The New Age - Staff Correspondent

The 1320-MW Rampal power plant, a joint venture between state-owned power companies of India and Bangladesh, shut down early Friday, drawing on the force majeure clause of the power purchase agreement between the parties.

Ziaur Rahman, the chief procurement officer of the Bangladesh India Friendship Company Limited which owns the power plant, confirmed the closure due to the coal shortage linked to the ongoing dollar crisis.


‘We are trying an alternate way to bring in fresh supply of coal as soon as possible,’ said Zia.

The full operation of each of the two units – 660MW – of the power plant requires around 6,000 tonnes of coal daily. The power plant exhausted its coal supply completely.

A new coal import deal might take over a month to complete, raising the ominous prospect of the power plant remaining out of operation through the second half of March when days would start getting hotter.

The power plant officials, however, are confident about bringing the power plant back to operation in about a week.

The state-owned Janata Bank, responsible for transactions on behalf of the BIFCL, was failing to release enough dollar for coal purchase, officials at the power plant claimed.

The exchange rate of the dollar fixed by the Bangladesh Bank is lower than the rate at which the JB can buy it from the market, they said.

The closure of the plant occurred amid another base-load 1,496-MW coal power plant, owned by India’s Adani group,

operating at half the capacity, reporting machine problems.

The Godda-based Adani power plant has been supplying around 700MW since September 2024, threatening to stop supplying power unless its due worth $800 million was paid.

Frequent closures have accompanied the Rampal power plant ever since it rolled into operation with its first unit in December 2022. By September 2023, the plant was shut down eight times, including five times for technical problems.

Electrical engineers highlighted the plant’s inability to burn the minimum amount of fuel that a base-load power plant must keep for running smoothly as one of the causes leading to the closures.

They also called for testing the plant’s machinery and the quality of coal burnt there.

Restarting a base-load power plant frequently means burning additional fuel, which is particularly harmful to countries such as Bangladesh, particularly when in the midst of the dollar crisis.

Bharat Heavy Electricals Ltd, India’s largest government-owned power generation equipment manufacturer, built the power plant at a cost of $2 billion, including $1.6 billion provided as loans by the Exim Bank of India.

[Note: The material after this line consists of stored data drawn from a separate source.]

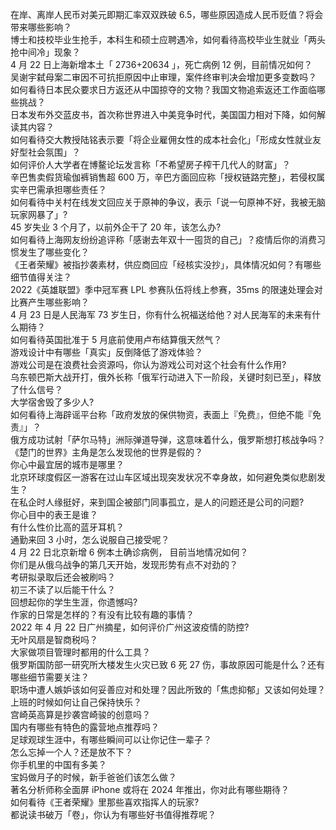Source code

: 在岸、离岸人民币对美元即期汇率双双跌破 6.5，哪些原因造成人民币贬值？将会带来哪些影响？  
博士和技校毕业生抢手，本科生和硕士应聘遇冷，如何看待高校毕业生就业「两头抢中间冷」现象？  
4 月 22 日上海新增本土「 2736+20634 」，死亡病例 12 例，目前情况如何？  
吴谢宇弑母案二审因不可抗拒原因中止审理，案件终审判决会增加更多变数吗？  
如何看待日本民众要求日方返还从中国掠夺的文物？我国文物追索返还工作面临哪些挑战？  
日本发布外交蓝皮书，首次称世界进入中美竞争时代，美国国力相对下降，如何解读其内容？  
如何看待交大教授陆铭表示要「将企业雇佣女性的成本社会化」「形成女性就业友好型社会氛围」？  
如何评价人大学者在博鳌论坛发言称「不希望房子榨干几代人的财富」？  
辛巴售卖假货瑜伽裤销售超 600 万，辛巴方面回应称「授权链路完整」，若侵权属实辛巴需承担哪些责任？  
如何看待中关村在线发文回应关于原神的争议，表示「说一句原神不好，我被无脑玩家网暴了」?  
45 岁失业 3 个月了，以前外企干了 20 年，该怎么办?  
如何看待上海网友纷纷追评称「感谢去年双十一囤货的自己」？疫情后你的消费习惯发生了哪些变化？  
《王者荣耀》被指抄袭素材，供应商回应「经核实没抄」，具体情况如何？有哪些细节值得关注？  
2022《英雄联盟》季中冠军赛 LPL 参赛队伍将线上参赛，35ms 的限速处理会对比赛产生哪些影响？  
4 月 23 日是人民海军 73 岁生日，你有什么祝福送给他？对人民海军的未来有什么期待？  
如何看待英国批准于 5 月底前使用卢布结算俄天然气？  
游戏设计中有哪些「真实」反倒降低了游戏体验？  
游戏公司是在浪费社会资源吗，你认为游戏公司对这个社会有什么作用?  
乌东顿巴斯大战开打，俄外长称「俄军行动进入下一阶段，关键时刻已至」，释放了什么信号？  
大学宿舍毁了多少人?  
如何看待上海辟谣平台称「政府发放的保供物资，表面上『免费』，但绝不能『免责』」？  
俄方成功试射「萨尔马特」洲际弹道导弹，这意味着什么，俄罗斯想打核战争吗？  
《楚门的世界》主角是怎么发现他的世界是假的？  
你心中最宜居的城市是哪里？  
北京环球度假区一游客在过山车区域出现突发状况不幸身故，如何避免类似悲剧发生？  
在私企时人缘挺好，来到国企被部门同事孤立，是人的问题还是公司的问题?  
你心目中的表王是谁？  
有什么性价比高的蓝牙耳机？  
通勤来回 3 小时，怎么说服自己接受呢？  
4 月 22 日北京新增 6 例本土确诊病例， 目前当地情况如何？  
你们是从俄乌战争的第几天开始，发现形势有点不对劲的？  
考研拟录取后还会被刷吗？  
初三不读了以后能干什么？  
回想起你的学生生涯，你遗憾吗?  
作家的日常是怎样的？有没有比较有趣的事情？  
2022 年 4 月 22 日广州摘星，如何评价广州这波疫情的防控?  
无叶风扇是智商税吗？  
大家做项目管理时都用的什么工具？  
俄罗斯国防部一研究所大楼发生火灾已致 6 死 27 伤，事故原因可能是什么？还有哪些细节需要关注？  
职场中遭人嫉妒该如何妥善应对和处理？因此所致的「焦虑抑郁」又该如何处理？  
上班的时候如何让自己保持快乐？  
宫崎英高算是抄袭宫崎骏的创意吗？  
国内有哪些有特色的露营地点推荐吗？  
足球观球生涯中，有哪些瞬间可以让你记住一辈子？  
怎么忘掉一个人？还是放不下？  
你手机里的中国有多美？  
宝妈做月子的时候，新手爸爸们该怎么做？  
著名分析师称全面屏 iPhone 或将在 2024 年推出，你对此有哪些期待？  
如何看待《王者荣耀》里那些喜欢指挥人的玩家?  
都说读书破万「卷」，你认为有哪些好书值得推荐呢？  
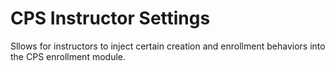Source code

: # CPS Instructor Settings

Sllows for instructors to inject certain creation and enrollment behaviors
into the CPS enrollment module.
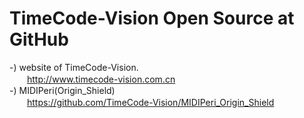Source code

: # TimeCode-Vision Open Source at GitHub   
-) website of TimeCode-Vision.   
　　http://www.timecode-vision.com.cn  
-) MIDIPeri(Origin_Shield)   
　　https://github.com/TimeCode-Vision/MIDIPeri_Origin_Shield
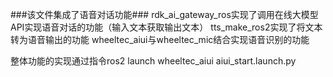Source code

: ###该文件集成了语音对话功能###
rdk_ai_gateway_ros实现了调用在线大模型API实现语音对话的功能（输入文本获取输出文本）
tts_make_ros2实现了将文本转为语音输出的功能
wheeltec_aiui与wheeltec_mic结合实现语音识别的功能

整体功能的实现通过指令ros2 launch wheeltec_aiui aiui_start.launch.py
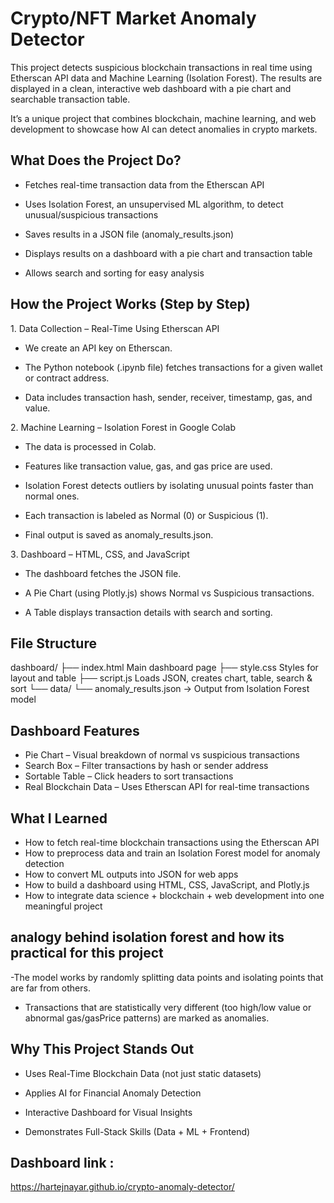 
# Crypto/NFT Market Anomaly Detector
This project detects suspicious blockchain transactions in real time using Etherscan API data and Machine Learning (Isolation Forest).
The results are displayed in a clean, interactive web dashboard with a pie chart and searchable transaction table.

It’s a unique project that combines blockchain, machine learning, and web development to showcase how AI can detect anomalies in crypto markets.

## What Does the Project Do?
- Fetches real-time transaction data from the Etherscan API

- Uses Isolation Forest, an unsupervised ML algorithm, to detect unusual/suspicious transactions

- Saves results in a JSON file (anomaly_results.json)

- Displays results on a dashboard with a pie chart and transaction table

- Allows search and sorting for easy analysis

##  How the Project Works (Step by Step)
1️. Data Collection – Real-Time Using Etherscan API
- We create an API key on Etherscan.

- The Python notebook (.ipynb file) fetches transactions for a given wallet or contract address.

- Data includes transaction hash, sender, receiver, timestamp, gas, and value.

2️.  Machine Learning – Isolation Forest in Google Colab
- The data is processed in Colab.

- Features like transaction value, gas, and gas price are used.

- Isolation Forest detects outliers by isolating unusual points faster than normal ones.

- Each transaction is labeled as Normal (0) or Suspicious (1).

- Final output is saved as anomaly_results.json.

3️.  Dashboard – HTML, CSS, and JavaScript
- The dashboard fetches the JSON file.

- A Pie Chart (using Plotly.js) shows Normal vs Suspicious transactions.

- A Table displays transaction details with search and sorting.

## File Structure

dashboard/
├── index.html               Main dashboard page
├── style.css                Styles for layout and table
├── script.js                Loads JSON, creates chart, table, search & sort
└── data/
    └── anomaly_results.json → Output from Isolation Forest model
## Dashboard Features
-  Pie Chart – Visual breakdown of normal vs suspicious transactions
- Search Box – Filter transactions by hash or sender address
-  Sortable Table – Click headers to sort transactions
-  Real Blockchain Data – Uses Etherscan API for real-time transactions

##  What I Learned
-  How to fetch real-time blockchain transactions using the Etherscan API
-  How to preprocess data and train an Isolation Forest model for anomaly detection
-  How to convert ML outputs into JSON for web apps
-  How to build a dashboard using HTML, CSS, JavaScript, and Plotly.js
-  How to integrate data science + blockchain + web development into one meaningful project

## analogy behind isolation forest and how its practical for this project 
-The model works by randomly splitting data points and isolating points that are far from others.
- Transactions that are statistically very different (too high/low value or abnormal gas/gasPrice patterns) are marked as anomalies.
  
## Why This Project Stands Out
- Uses Real-Time Blockchain Data (not just static datasets)

- Applies AI for Financial Anomaly Detection

- Interactive Dashboard for Visual Insights

- Demonstrates Full-Stack Skills (Data + ML + Frontend)
  
## Dashboard link : 
https://hartejnayar.github.io/crypto-anomaly-detector/
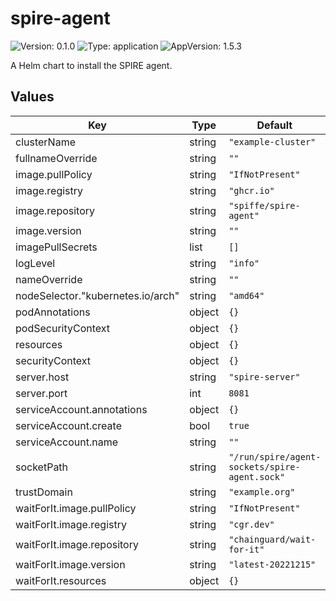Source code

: # spire-agent

<!-- This README.md is generated. -->

![Version: 0.1.0](https://img.shields.io/badge/Version-0.1.0-informational?style=flat-square) ![Type: application](https://img.shields.io/badge/Type-application-informational?style=flat-square) ![AppVersion: 1.5.3](https://img.shields.io/badge/AppVersion-1.5.3-informational?style=flat-square)

A Helm chart to install the SPIRE agent.

## Values

| Key | Type | Default | Description |
|-----|------|---------|-------------|
| clusterName | string | `"example-cluster"` |  |
| fullnameOverride | string | `""` |  |
| image.pullPolicy | string | `"IfNotPresent"` |  |
| image.registry | string | `"ghcr.io"` |  |
| image.repository | string | `"spiffe/spire-agent"` |  |
| image.version | string | `""` |  |
| imagePullSecrets | list | `[]` |  |
| logLevel | string | `"info"` |  |
| nameOverride | string | `""` |  |
| nodeSelector."kubernetes.io/arch" | string | `"amd64"` |  |
| podAnnotations | object | `{}` |  |
| podSecurityContext | object | `{}` |  |
| resources | object | `{}` |  |
| securityContext | object | `{}` |  |
| server.host | string | `"spire-server"` |  |
| server.port | int | `8081` |  |
| serviceAccount.annotations | object | `{}` |  |
| serviceAccount.create | bool | `true` |  |
| serviceAccount.name | string | `""` |  |
| socketPath | string | `"/run/spire/agent-sockets/spire-agent.sock"` |  |
| trustDomain | string | `"example.org"` |  |
| waitForIt.image.pullPolicy | string | `"IfNotPresent"` |  |
| waitForIt.image.registry | string | `"cgr.dev"` |  |
| waitForIt.image.repository | string | `"chainguard/wait-for-it"` |  |
| waitForIt.image.version | string | `"latest-20221215"` |  |
| waitForIt.resources | object | `{}` |  |
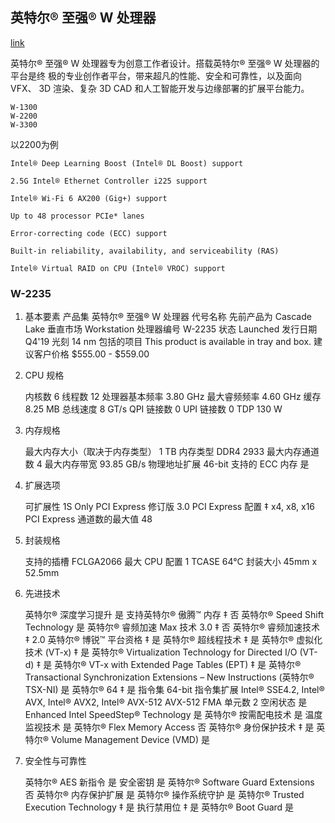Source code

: 
## 英特尔® 至强® W 处理器

[link](https://www.intel.cn/content/www/cn/zh/products/details/processors/xeon/w.html)

英特尔® 至强® W 处理器专为创意工作者设计。搭载英特尔® 至强® W 处理器的平台是终
极的专业创作者平台，带来超凡的性能、安全和可靠性，以及面向 VFX、 3D 渲染、复杂
3D CAD 和人工智能开发与边缘部署的扩展平台能力。

    W-1300
    W-2200
    W-3300

以2200为例

    Intel® Deep Learning Boost (Intel® DL Boost) support

    2.5G Intel® Ethernet Controller i225 support

    Intel® Wi-Fi 6 AX200 (Gig+) support

    Up to 48 processor PCIe* lanes

    Error-correcting code (ECC) support

    Built-in reliability, availability, and serviceability (RAS)

    Intel® Virtual RAID on CPU (Intel® VROC) support


### W-2235

1. 基本要素
    产品集              英特尔® 至强® W 处理器
    代号名称            先前产品为 Cascade Lake
    垂直市场            Workstation
    处理器编号          W-2235
    状态                Launched
    发行日期            Q4'19
    光刻                14 nm
    包括的项目          This product is available in tray and box.
    建议客户价格        $555.00 - $559.00

2. CPU 规格

    内核数              6
    线程数              12
    处理器基本频率      3.80 GHz
    最大睿频频率        4.60 GHz
    缓存                8.25 MB
    总线速度            8 GT/s
    QPI 链接数          0
    UPI 链接数          0
    TDP                 130 W

3. 内存规格

    最大内存大小（取决于内存类型）      1 TB
    内存类型                            DDR4 2933
    最大内存通道数                      4
    最大内存带宽                        93.85 GB/s
    物理地址扩展                        46-bit
    支持的 ECC 内存                     是

4. 扩展选项

    可扩展性                            1S Only
    PCI Express 修订版                  3.0
    PCI Express 配置 ‡                  x4, x8, x16
    PCI Express 通道数的最大值          48

5. 封装规格

    支持的插槽                   FCLGA2066
    最大 CPU 配置                       1
    TCASE                        64°C
    封装大小                     45mm x 52.5mm

6. 先进技术

    英特尔® 深度学习提升                                                                    是
    支持英特尔® 傲腾™ 内存 ‡                                                                否
    英特尔® Speed Shift Technology                                                          是
    英特尔® 睿频加速 Max 技术 3.0 ‡                                                         否
    英特尔® 睿频加速技术 ‡                                                                  2.0
    英特尔® 博锐™ 平台资格 ‡                                                                是
    英特尔® 超线程技术 ‡                                                                    是
    英特尔® 虚拟化技术 (VT-x) ‡                                                             是
    英特尔® Virtualization Technology for Directed I/O (VT-d) ‡                             是
    英特尔® VT-x with Extended Page Tables (EPT) ‡                                          是
    英特尔® Transactional Synchronization Extensions – New Instructions (英特尔® TSX-NI)    是
    英特尔® 64 ‡                                                                            是
    指令集                                                                                  64-bit
    指令集扩展                                                                              Intel® SSE4.2, Intel® AVX, Intel® AVX2, Intel® AVX-512
    AVX-512 FMA 单元数                                                                      2
    空闲状态                                                                                是
    Enhanced Intel SpeedStep® Technology                                                    是
    英特尔® 按需配电技术                                                                    是
    温度监视技术                                                                            是
    英特尔® Flex Memory Access                                                              否
    英特尔® 身份保护技术 ‡                                                                  是
    英特尔® Volume Management Device (VMD)                                                  是

7. 安全性与可靠性

    英特尔® AES 新指令                          是
    安全密钥                                    是
    英特尔® Software Guard Extensions           否
    英特尔® 内存保护扩展                        是
    英特尔® 操作系统守护                        是
    英特尔® Trusted Execution Technology ‡      是
    执行禁用位 ‡                                是
    英特尔® Boot Guard                          是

This is, however, the first time the Rampal power plant is closed drawing on the force majeure clause, which relieves parties in the deal of the requirement of compensating each other because of a disruption in daily business activity.

‘The clause generally refers to a situation beyond the control of any of the parties in the deal disrupting daily business,’ said Bangladesh Working Group on Ecology and Development member secretary Hasan Mehedi.

The previous closures were always attributed to fuel shortages or technical problems, implying the power plant’s eligibility to receive capacity charge.

With the force majeure clause in effect, the Rampal power plant will not get capacity charge. The clause, theoretically, can remain in effect for six months.

Widespread violations of environmental regulation recently steered the media spotlight on the Rampal power plant, especially for the power plant for months not using effluent treatment plant and releasing used water directly into nearby rivers.

Bangladesh’s current installed power generation capacity is 27884.7MW. But the inability to generate about 11,500MW resulted in frequent power cuts even during winter.

The power demand is expected to exceed 17,500MW in summer.